The defendant contends, among other things, that the ‘Force Majeure’ clause is a defence to the action. It construes that clause as referring to the ‘delivery’ on August 31 into tanks of the seller of ‘all molasses covered by this contract remaining unshipped’ and as excusing the buyer from taking and paying for such ‘delivery’ on August 31, if any of the casualties mentioned in the ‘Force Majeure’ clause had up to that time prevented its vessel from accepting delivery. It argues that this is the literal meaning of the clause; that shipment and not storage was of the essence of the contract; and that any other construction would result in the defendant receiving practically no protection from the clause, although, as the defendant argues, it afforded substantial protection to the plaintiffs.

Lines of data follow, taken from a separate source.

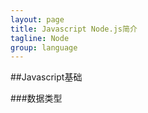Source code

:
 ```yaml
---
layout: page
title: Javascript Node.js简介
tagline: Node
group: language
---
```


##Javascript基础

###数据类型


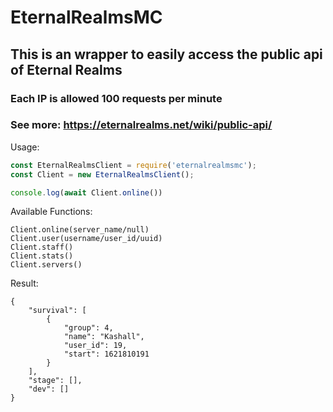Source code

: # EternalRealmsMC

## This is an wrapper to easily access the public api of Eternal Realms

### Each IP is allowed 100 requests per minute

### See more: <https://eternalrealms.net/wiki/public-api/>

Usage:

```javascript
const EternalRealmsClient = require('eternalrealmsmc');
const Client = new EternalRealmsClient();

console.log(await Client.online())
```

Available Functions:

```
Client.online(server_name/null)
Client.user(username/user_id/uuid)
Client.staff()
Client.stats()
Client.servers()
```

Result:

```
{
    "survival": [
        {
            "group": 4,
            "name": "Kashall",
            "user_id": 19,
            "start": 1621810191
        }
    ],
    "stage": [],
    "dev": []
}
```
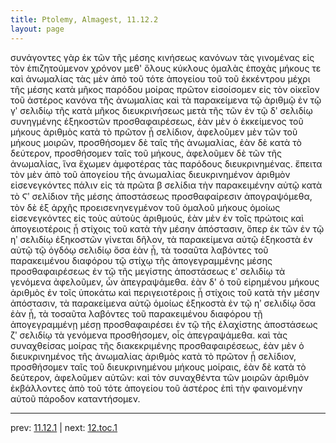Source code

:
 ```yaml
---
title: Ptolemy, Almagest, 11.12.2
layout: page
---
```


συνάγοντες γὰρ ἐκ τῶν τῆς μέσης κινήσεως κανόνων τὰς γινομένας εἰς τὸν ἐπιζητούμενον χρόνον μεθ' ὅλους κύκλους ὁμαλὰς ἐποχὰς μήκους τε καὶ ἀνωμαλίας τὰς μὲν ἀπὸ τοῦ τότε ἀπογείου τοῦ τοῦ ἐκκέντρου μέχρι τῆς μέσης κατὰ μῆκος παρόδου μοίρας πρῶτον εἰσοίσομεν εἰς τὸν οἰκεῖον τοῦ ἀστέρος κανόνα τῆς ἀνωμαλίας καὶ τὰ παρακείμενα τῷ ἀριθμῷ ἐν τῷ γʹ σελιδίῳ τῆς κατὰ μῆκος διευκρινήσεως μετὰ τῆς τῶν ἐν τῷ δʹ σελιδίῳ συνηγμένης ἑξηκοστῶν προσθαφαιρέσεως, ἐὰν μὲν ὁ ἐκκείμενος τοῦ μήκους ἀριθμὸς κατὰ τὸ πρῶτον ᾖ σελίδιον, ἀφελοῦμεν μὲν τῶν τοῦ μήκους μοιρῶν, προσθήσομεν δὲ ταῖς τῆς ἀνωμαλίας, ἐὰν δὲ κατὰ τὸ δεύτερον, προσθήσομεν ταῖς τοῦ μήκους, ἀφελοῦμεν δὲ τῶν τῆς ἀνωμαλίας, ἵνα ἔχωμεν ἀμφοτέρας τὰς παρόδους διευκρινημένας. ἔπειτα τὸν μὲν ἀπὸ τοῦ ἀπογείου τῆς ἀνωμαλίας διευκρινημένον ἀριθμὸν εἰσενεγκόντες πάλιν εἰς τὰ πρῶτα β σελίδια τὴν παρακειμένην αὐτῷ κατὰ τὸ Ϛʹ σελίδιον τῆς μέσης ἀποστάσεως προσθαφαίρεσιν ἀπογραψόμεθα, τὸν δὲ ἐξ ἀρχῆς προεισενηνεγμένον τοῦ ὁμαλοῦ μήκους ὁμοίως εἰσενεγκόντες εἰς τοὺς αὐτοὺς ἀριθμούς, ἐὰν μὲν ἐν τοῖς πρώτοις καὶ ἀπογειοτέροις ᾖ στίχοις τοῦ κατὰ τὴν μέσην ἀπόστασιν, ὅπερ ἐκ τῶν ἐν τῷ ηʹ σελιδίῳ ἑξηκοστῶν γίνεται δῆλον, τὰ παρακείμενα αὐτῷ ἑξηκοστὰ ἐν αὐτῷ τῷ ὀγδόῳ σελιδίῳ ὅσα ἐὰν ᾖ, τὰ τοσαῦτα λαβόντες τοῦ παρακειμένου διαφόρου τῷ στίχῳ τῆς ἀπογεγραμμένης μέσης προσθαφαιρέσεως ἐν τῷ τῆς μεγίστης ἀποστάσεως εʹ σελιδίῳ τὰ γενόμενα ἀφελοῦμεν, ὧν ἀπεγραψάμεθα. ἐὰν δ' ὁ τοῦ εἰρημένου μήκους ἀριθμὸς ἐν τοῖς ὑποκάτω καὶ περιγειοτέροις ᾖ στίχοις τοῦ κατὰ τὴν μέσην ἀπόστασιν, τὰ παρακείμενα αὐτῷ ὁμοίως ἑξηκοστὰ ἐν τῷ ηʹ σελιδίῳ ὅσα ἐὰν ᾖ, τὰ τοσαῦτα λαβόντες τοῦ παρακειμένου διαφόρου τῇ ἀπογεγραμμένῃ μέσῃ προσθαφαιρέσει ἐν τῷ τῆς ἐλαχίστης ἀποστάσεως ζʹ σελιδίῳ τὰ γενόμενα προσθήσομεν, οἷς ἀπεγραψάμεθα. καὶ τὰς συναχθείσας μοίρας τῆς διακεκριμένης προσθαφαιρέσεως, ἐὰν μὲν ὁ διευκρινημένος τῆς ἀνωμαλίας ἀριθμὸς κατὰ τὸ πρῶτον ᾖ σελίδιον, προσθήσομεν ταῖς τοῦ διευκρινημένου μήκους μοίραις, ἐὰν δὲ κατὰ τὸ δεύτερον, ἀφελοῦμεν αὐτῶν: καὶ τὸν συναχθέντα τῶν μοιρῶν ἀριθμὸν ἐκβάλλοντες ἀπὸ τοῦ τότε ἀπογείου τοῦ ἀστέρος ἐπὶ τὴν φαινομένην αὐτοῦ πάροδον καταντήσομεν. 

---

prev: [11.12.1](../11.12.1/) | next: [12.toc.1](../12.toc.1/)

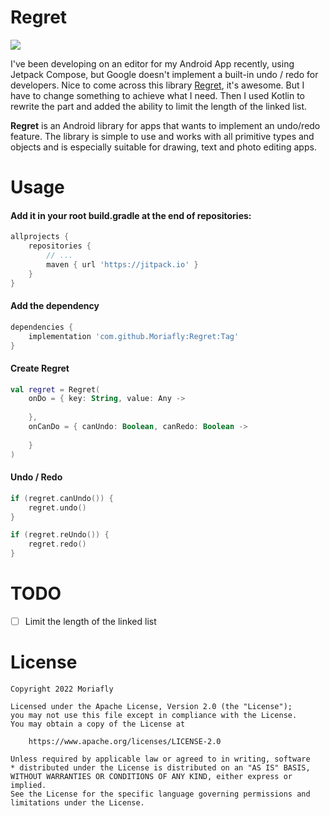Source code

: # Regret

[![](https://jitpack.io/v/Moriafly/Regret.svg)](https://jitpack.io/#Moriafly/Regret)

I've been developing on an editor for my Android App recently, using Jetpack Compose, but Google doesn't implement a built-in undo / redo for developers.
Nice to come across this library [Regret](https://github.com/Muddz/Regret), it's awesome. But I have to change something to achieve what I need.
Then I used Kotlin to rewrite the part and added the ability to limit the length of the linked list.

**Regret** is an Android library for apps that wants to implement an undo/redo feature.
The library is simple to use and works with all primitive types and objects and is especially suitable for drawing, text and photo editing apps.

# Usage

#### Add it in your root build.gradle at the end of repositories:

```groovy
allprojects {
	repositories {
		// ...
		maven { url 'https://jitpack.io' }
	}
}
```

#### Add the dependency

```groovy
dependencies {
    implementation 'com.github.Moriafly:Regret:Tag'
}
```
#### Create Regret

```kotlin
val regret = Regret(
    onDo = { key: String, value: Any ->
        
    },
    onCanDo = { canUndo: Boolean, canRedo: Boolean ->
        
    }
)
```

#### Undo / Redo

```kotlin
if (regret.canUndo()) {
    regret.undo()
}

if (regret.reUndo()) {
    regret.redo()
}
```

# TODO

- [ ] Limit the length of the linked list

# License

```
Copyright 2022 Moriafly

Licensed under the Apache License, Version 2.0 (the "License");
you may not use this file except in compliance with the License.
You may obtain a copy of the License at

    https://www.apache.org/licenses/LICENSE-2.0

Unless required by applicable law or agreed to in writing, software
* distributed under the License is distributed on an "AS IS" BASIS,
WITHOUT WARRANTIES OR CONDITIONS OF ANY KIND, either express or implied.
See the License for the specific language governing permissions and
limitations under the License.
```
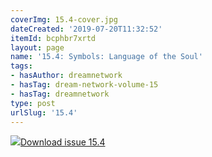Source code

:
 ```yaml
---
coverImg: 15.4-cover.jpg
dateCreated: '2019-07-20T11:32:52'
itemId: bcphbr7xrtd
layout: page
name: '15.4: Symbols: Language of the Soul'
tags:
- hasAuthor: dreamnetwork
- hasTag: dream-network-volume-15
- hasTag: dreamnetwork
type: post
urlSlug: '15.4'
---
```

<img class="card-journal-img" src="../images/15.4-rect.jpg"/><a href="../files/pdfs/Volume_15/15.4-Dream-Network-Vol-15-No-4.pdf" download="">Download issue 15.4</a>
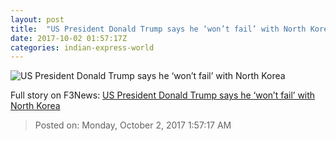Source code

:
```yaml
---
layout: post
title:  "US President Donald Trump says he ‘won’t fail’ with North Korea"
date: 2017-10-02 01:57:17Z
categories: indian-express-world
---
```


![US President Donald Trump says he ‘won’t fail’ with North Korea](http://images.indianexpress.com/2017/08/ty.jpg?w=759)




Full story on F3News: [US President Donald Trump says he ‘won’t fail’ with North Korea](http://www.f3nws.com/n/gyNyEC)

> Posted on: Monday, October 2, 2017 1:57:17 AM
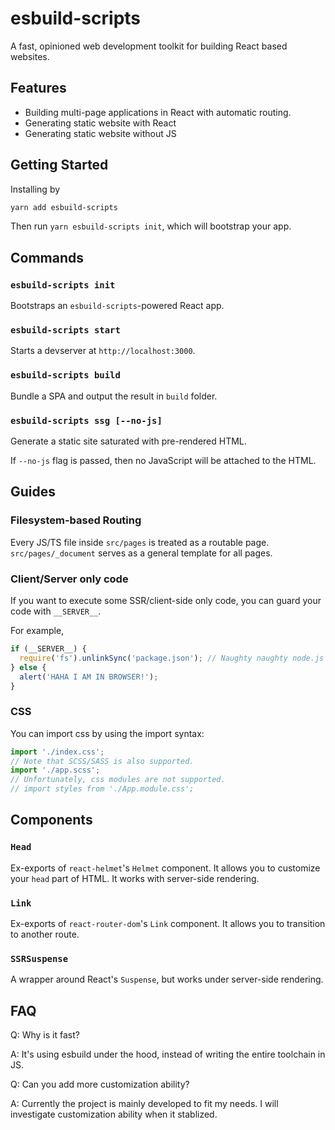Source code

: # esbuild-scripts

A fast, opinioned web development toolkit for building React based websites.

## Features

- Building multi-page applications in React with automatic routing.
- Generating static website with React
- Generating static website without JS

## Getting Started

Installing by

```bash
yarn add esbuild-scripts
```

Then run `yarn esbuild-scripts init`, which will bootstrap your app.

## Commands

### `esbuild-scripts init`

Bootstraps an `esbuild-scripts`-powered React app.

### `esbuild-scripts start`

Starts a devserver at `http://localhost:3000`.

### `esbuild-scripts build`

Bundle a SPA and output the result in `build` folder.

### `esbuild-scripts ssg [--no-js]`

Generate a static site saturated with pre-rendered HTML.

If `--no-js` flag is passed, then no JavaScript will be attached to the HTML.

## Guides

### Filesystem-based Routing

Every JS/TS file inside `src/pages` is treated as a routable page. `src/pages/_document` serves as a
general template for all pages.

### Client/Server only code

If you want to execute some SSR/client-side only code, you can guard your code with `__SERVER__`.

For example,

```typescript
if (__SERVER__) {
  require('fs').unlinkSync('package.json'); // Naughty naughty node.js only code
} else {
  alert('HAHA I AM IN BROWSER!');
}
```

### CSS

You can import css by using the import syntax:

```typescript
import './index.css';
// Note that SCSS/SASS is also supported.
import './app.scss';
// Unfortunately, css modules are not supported.
// import styles from './App.module.css';
```

## Components

### `Head`

Ex-exports of `react-helmet`'s `Helmet` component. It allows you to customize your `head` part of
HTML. It works with server-side rendering.

### `Link`

Ex-exports of `react-router-dom`'s `Link` component. It allows you to transition to another route.

### `SSRSuspense`

A wrapper around React's `Suspense`, but works under server-side rendering.

## FAQ

Q: Why is it fast?

A: It's using esbuild under the hood, instead of writing the entire toolchain in JS.

Q: Can you add more customization ability?

A: Currently the project is mainly developed to fit my needs. I will investigate customization
ability when it stablized.
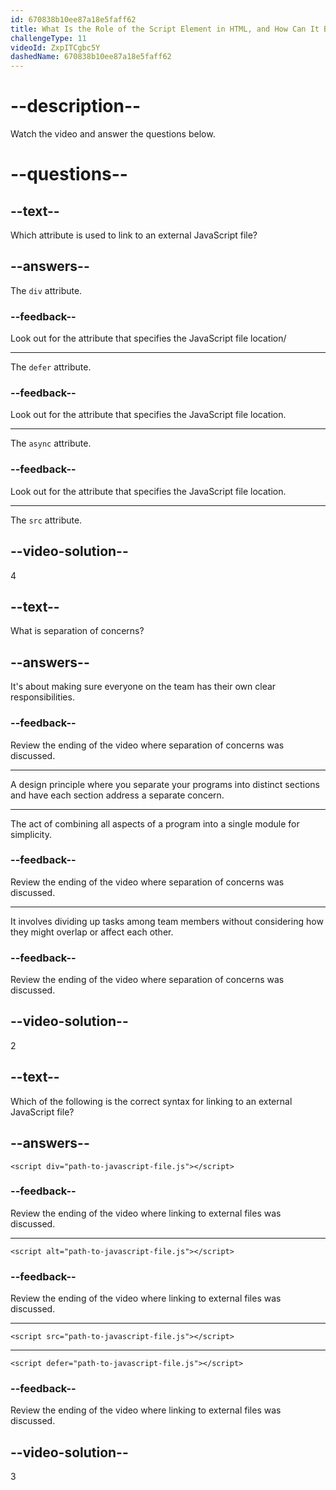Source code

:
 ```yaml
---
id: 670838b10ee87a18e5faff62
title: What Is the Role of the Script Element in HTML, and How Can It Be Used to Link to External JavaScript Files?
challengeType: 11
videoId: ZxpITCgbc5Y
dashedName: 670838b10ee87a18e5faff62
---
```


# --description--

Watch the video and answer the questions below.

# --questions--

## --text--

Which attribute is used to link to an external JavaScript file?

## --answers--

The `div` attribute.

### --feedback--

Look out for the attribute that specifies the JavaScript file location/

---

The `defer` attribute.

### --feedback--

Look out for the attribute that specifies the JavaScript file location.

---

The `async` attribute.

### --feedback--

Look out for the attribute that specifies the JavaScript file location.

---

The `src` attribute.

## --video-solution--

4

## --text--

What is separation of concerns?

## --answers--

It's about making sure everyone on the team has their own clear responsibilities.

### --feedback--

Review the ending of the video where separation of concerns was discussed.

---

A design principle where you separate your programs into distinct sections and have each section address a separate concern.

---

The act of combining all aspects of a program into a single module for simplicity.

### --feedback--

Review the ending of the video where separation of concerns was discussed.

---

It involves dividing up tasks among team members without considering how they might overlap or affect each other.

### --feedback--

Review the ending of the video where separation of concerns was discussed.

## --video-solution--

2

## --text--

Which of the following is the correct syntax for linking to an external JavaScript file? 

## --answers--

`<script div="path-to-javascript-file.js"></script>`

### --feedback--

Review the ending of the video where linking to external files was discussed.

---

`<script alt="path-to-javascript-file.js"></script>`

### --feedback--

Review the ending of the video where linking to external files was discussed.

---

`<script src="path-to-javascript-file.js"></script>`

---

`<script defer="path-to-javascript-file.js"></script>`

### --feedback--

Review the ending of the video where linking to external files was discussed.

## --video-solution--

3
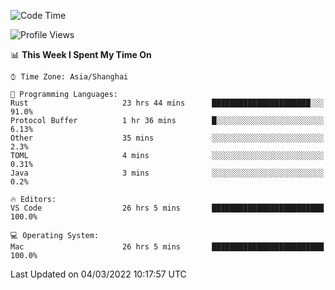 <!--START_SECTION:waka-->
![Code Time](http://img.shields.io/badge/Code%20Time-1%2C061%20hrs%208%20mins-blue)

![Profile Views](http://img.shields.io/badge/Profile%20Views-10-blue)

📊 **This Week I Spent My Time On** 

```text
⌚︎ Time Zone: Asia/Shanghai

💬 Programming Languages: 
Rust                     23 hrs 44 mins      ██████████████████████░░░   91.0% 
Protocol Buffer          1 hr 36 mins        █░░░░░░░░░░░░░░░░░░░░░░░░   6.13% 
Other                    35 mins             ░░░░░░░░░░░░░░░░░░░░░░░░░   2.3% 
TOML                     4 mins              ░░░░░░░░░░░░░░░░░░░░░░░░░   0.31% 
Java                     3 mins              ░░░░░░░░░░░░░░░░░░░░░░░░░   0.2%

🔥 Editors: 
VS Code                  26 hrs 5 mins       █████████████████████████   100.0%

💻 Operating System: 
Mac                      26 hrs 5 mins       █████████████████████████   100.0%

```


 Last Updated on 04/03/2022 10:17:57 UTC
<!--END_SECTION:waka-->

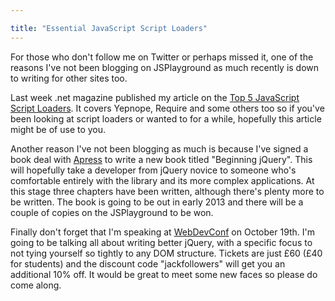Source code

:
 ```yaml
---

title: "Essential JavaScript Script Loaders"
---
```


For those who don't follow me on Twitter or perhaps missed it, one of the reasons I've not been blogging on JSPlayground as much recently is down to writing for other sites too.

Last week .net magazine published my article on the [Top 5 JavaScript Script Loaders](http://www.netmagazine.com/features/essential-javascript-top-five-script-loaders). It covers Yepnope, Require and some others too so if you've been looking at script loaders or wanted to for a while, hopefully this article might be of use to you.

Another reason I've not been blogging as much is because I've signed a book deal with [Apress](http://www.apress.com/) to write a new book titled "Beginning jQuery". This will hopefully take a developer from jQuery novice to someone who's comfortable entirely with the library and its more complex applications. At this stage three chapters have been written, although there's plenty more to be written. The book is going to be out in early 2013 and there will be a couple of copies on the JSPlayground to be won.

Finally don't forget that I'm speaking at [WebDevConf](http://2012.webdevconf.com/) on October 19th. I'm going to be talking all about writing better jQuery, with a specific focus to not tying yourself so tightly to any DOM structure. Tickets are just £60 (£40 for students) and the discount code "jackfollowers" will get you an additional 10% off. It would be great to meet some new faces so please do come along.
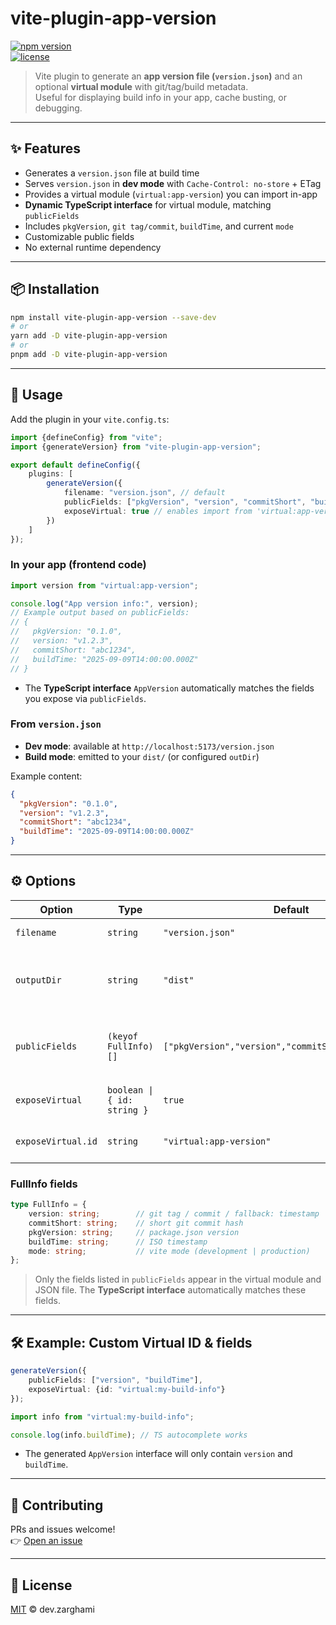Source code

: # vite-plugin-app-version

[![npm version](https://img.shields.io/npm/v/vite-plugin-app-version.svg)](https://www.npmjs.com/package/vite-plugin-app-version)  
[![license](https://img.shields.io/github/license/dev-zarghami/vite-plugin-app-version.svg)](LICENSE)

> Vite plugin to generate an **app version file (`version.json`)** and an optional **virtual module** with git/tag/build
> metadata.  
> Useful for displaying build info in your app, cache busting, or debugging.

---

## ✨ Features

- Generates a `version.json` file at build time
- Serves `version.json` in **dev mode** with `Cache-Control: no-store` + ETag
- Provides a virtual module (`virtual:app-version`) you can import in-app
- **Dynamic TypeScript interface** for virtual module, matching `publicFields`
- Includes `pkgVersion`, `git tag/commit`, `buildTime`, and current `mode`
- Customizable public fields
- No external runtime dependency

---

## 📦 Installation

```bash
npm install vite-plugin-app-version --save-dev
# or
yarn add -D vite-plugin-app-version
# or
pnpm add -D vite-plugin-app-version
```

---

## 🚀 Usage

Add the plugin in your `vite.config.ts`:

```ts
import {defineConfig} from "vite";
import {generateVersion} from "vite-plugin-app-version";

export default defineConfig({
    plugins: [
        generateVersion({
            filename: "version.json", // default
            publicFields: ["pkgVersion", "version", "commitShort", "buildTime"], // default fields
            exposeVirtual: true // enables import from 'virtual:app-version'
        })
    ]
});
```

### In your app (frontend code)

```ts
import version from "virtual:app-version";

console.log("App version info:", version);
// Example output based on publicFields:
// {
//   pkgVersion: "0.1.0",
//   version: "v1.2.3",
//   commitShort: "abc1234",
//   buildTime: "2025-09-09T14:00:00.000Z"
// }
```

- The **TypeScript interface** `AppVersion` automatically matches the fields you expose via `publicFields`.

### From `version.json`

- **Dev mode**: available at `http://localhost:5173/version.json`
- **Build mode**: emitted to your `dist/` (or configured `outDir`)

Example content:

```json
{
  "pkgVersion": "0.1.0",
  "version": "v1.2.3",
  "commitShort": "abc1234",
  "buildTime": "2025-09-09T14:00:00.000Z"
}
```

---

## ⚙️ Options

| Option             | Type                        | Default                                              | Description                                         |
|--------------------|-----------------------------|------------------------------------------------------|-----------------------------------------------------|
| `filename`         | `string`                    | `"version.json"`                                     | Output file name                                    |
| `outputDir`        | `string`                    | `"dist"`                                             | Directory to emit JSON / virtual module declaration |
| `publicFields`     | `(keyof FullInfo)[]`        | `["pkgVersion","version","commitShort","buildTime"]` | Fields to expose in JSON and virtual module         |
| `exposeVirtual`    | `boolean \| { id: string }` | `true`                                               | Export a virtual module                             |
| `exposeVirtual.id` | `string`                    | `"virtual:app-version"`                              | Custom virtual import ID                            |

### FullInfo fields

```ts
type FullInfo = {
    version: string;        // git tag / commit / fallback: timestamp
    commitShort: string;    // short git commit hash
    pkgVersion: string;     // package.json version
    buildTime: string;      // ISO timestamp
    mode: string;           // vite mode (development | production)
};
```

> Only the fields listed in `publicFields` appear in the virtual module and JSON file. The **TypeScript interface**
> automatically matches these fields.

---

## 🛠️ Example: Custom Virtual ID & fields

```ts
generateVersion({
    publicFields: ["version", "buildTime"],
    exposeVirtual: {id: "virtual:my-build-info"}
});
```

```ts
import info from "virtual:my-build-info";

console.log(info.buildTime); // TS autocomplete works
```

- The generated `AppVersion` interface will only contain `version` and `buildTime`.

---

## 🤝 Contributing

PRs and issues welcome!  
👉 [Open an issue](https://github.com/dev-zarghami/vite-plugin-app-version/issues)

---

## 📄 License

[MIT](LICENSE) © dev.zarghami
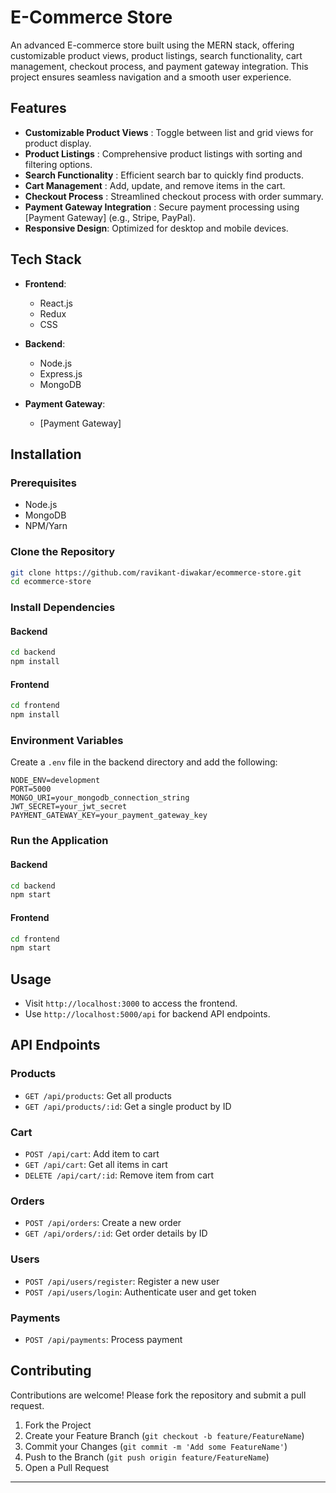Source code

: # E-Commerce Store

An advanced E-commerce store built using the MERN stack, offering customizable product views, product listings, search functionality, cart management, checkout process, and payment gateway integration. This project ensures seamless navigation and a smooth user experience.

## Features

- **Customizable Product Views** : Toggle between list and grid views for product display.
- **Product Listings** : Comprehensive product listings with sorting and filtering options.
- **Search Functionality** : Efficient search bar to quickly find products.
- **Cart Management** : Add, update, and remove items in the cart.
- **Checkout Process** : Streamlined checkout process with order summary.
- **Payment Gateway Integration** : Secure payment processing using [Payment Gateway] (e.g., Stripe, PayPal).
- **Responsive Design**: Optimized for desktop and mobile devices.

## Tech Stack

- **Frontend**:
  - React.js
  - Redux
  - CSS

- **Backend**:
  - Node.js
  - Express.js
  - MongoDB

- **Payment Gateway**:
  - [Payment Gateway]

## Installation

### Prerequisites

- Node.js
- MongoDB
- NPM/Yarn

### Clone the Repository

```bash
git clone https://github.com/ravikant-diwakar/ecommerce-store.git
cd ecommerce-store
```

### Install Dependencies

#### Backend

```bash
cd backend
npm install
```

#### Frontend

```bash
cd frontend
npm install
```

### Environment Variables

Create a `.env` file in the backend directory and add the following:

```
NODE_ENV=development
PORT=5000
MONGO_URI=your_mongodb_connection_string
JWT_SECRET=your_jwt_secret
PAYMENT_GATEWAY_KEY=your_payment_gateway_key
```

### Run the Application

#### Backend

```bash
cd backend
npm start
```

#### Frontend

```bash
cd frontend
npm start
```

## Usage

- Visit `http://localhost:3000` to access the frontend.
- Use `http://localhost:5000/api` for backend API endpoints.

## API Endpoints

### Products

- `GET /api/products`: Get all products
- `GET /api/products/:id`: Get a single product by ID

### Cart

- `POST /api/cart`: Add item to cart
- `GET /api/cart`: Get all items in cart
- `DELETE /api/cart/:id`: Remove item from cart

### Orders

- `POST /api/orders`: Create a new order
- `GET /api/orders/:id`: Get order details by ID

### Users

- `POST /api/users/register`: Register a new user
- `POST /api/users/login`: Authenticate user and get token

### Payments

- `POST /api/payments`: Process payment

## Contributing

Contributions are welcome! Please fork the repository and submit a pull request.

1. Fork the Project
2. Create your Feature Branch (`git checkout -b feature/FeatureName`)
3. Commit your Changes (`git commit -m 'Add some FeatureName'`)
4. Push to the Branch (`git push origin feature/FeatureName`)
5. Open a Pull Request

---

There is force in the argument, but after careful study of the contract we are unable to accept the contention. It is necessary to construe the ‘Force Majeure’ clause with reference to the previous clauses of the contract. Under the ‘Withdrawals' clause the buyer was to ‘take delivery of the molasses sold hereunder during the calendar year 1942 in not exceeding five parcels.’ The buyer had the entire year 1942 in which to take delivery, including that part of the year remaining after the so called ‘delivery’ of August 31 into tanks of the seller. Therefore the word ‘delivery’ in the ‘Withdrawals' clause quite plainly includes the loading on the buyer's vessel of the same molasses which for the purposes of passing title and payment was to have been previously delivered into tanks of the seller on August 31. So also the last sentence of the clause providing for the August 31 ‘delivery’ speaks of the obligation of the seller even after that date ‘to deliver to Buyer's vessel.’ Thus it seems that delivery is understood in two senses in the contract. Except in the first sentence of the clause relating to the technical ‘delivery in tanks of the Seller’ on August 31, it means primarily, if not exclusively, the actual loading of molasses upon the buyer's vessel. We think it was used in this sense in the ‘Force Majeure’ clause wherein it was provided that the buyer ‘shall not be liable for failure to take delivery of the molasses purchased hereunder for any of the above causes [war, and so forth] which would prevent Buyer's vessel from accepting delivery.’ We think that the ‘delivery’ for failure to take which the buyer was to be excused was delivery into the buyer's vessel and not delivery into the seller's tanks. It is...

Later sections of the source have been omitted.